Your goal — Find the line containing "and vertical displacements" in the data below and repeat it, along with all later lines, exactly through the last one.

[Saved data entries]

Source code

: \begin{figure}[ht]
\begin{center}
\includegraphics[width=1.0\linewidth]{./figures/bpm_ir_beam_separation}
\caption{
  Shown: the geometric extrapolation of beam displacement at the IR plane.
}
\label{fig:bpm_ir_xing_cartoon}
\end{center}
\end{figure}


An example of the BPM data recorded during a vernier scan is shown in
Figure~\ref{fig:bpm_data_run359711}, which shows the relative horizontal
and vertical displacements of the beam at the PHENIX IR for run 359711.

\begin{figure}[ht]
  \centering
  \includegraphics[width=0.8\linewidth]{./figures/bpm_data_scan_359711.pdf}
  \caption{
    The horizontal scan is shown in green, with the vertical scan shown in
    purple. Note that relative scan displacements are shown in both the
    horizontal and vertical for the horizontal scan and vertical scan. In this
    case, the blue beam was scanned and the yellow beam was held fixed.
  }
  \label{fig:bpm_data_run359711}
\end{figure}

Result for this exercise —
and vertical displacements of the beam at the PHENIX IR for run 359711.

\begin{figure}[ht]
  \centering
  \includegraphics[width=0.8\linewidth]{./figures/bpm_data_scan_359711.pdf}
  \caption{
    The horizontal scan is shown in green, with the vertical scan shown in
    purple. Note that relative scan displacements are shown in both the
    horizontal and vertical for the horizontal scan and vertical scan. In this
    case, the blue beam was scanned and the yellow beam was held fixed.
  }
  \label{fig:bpm_data_run359711}
\end{figure}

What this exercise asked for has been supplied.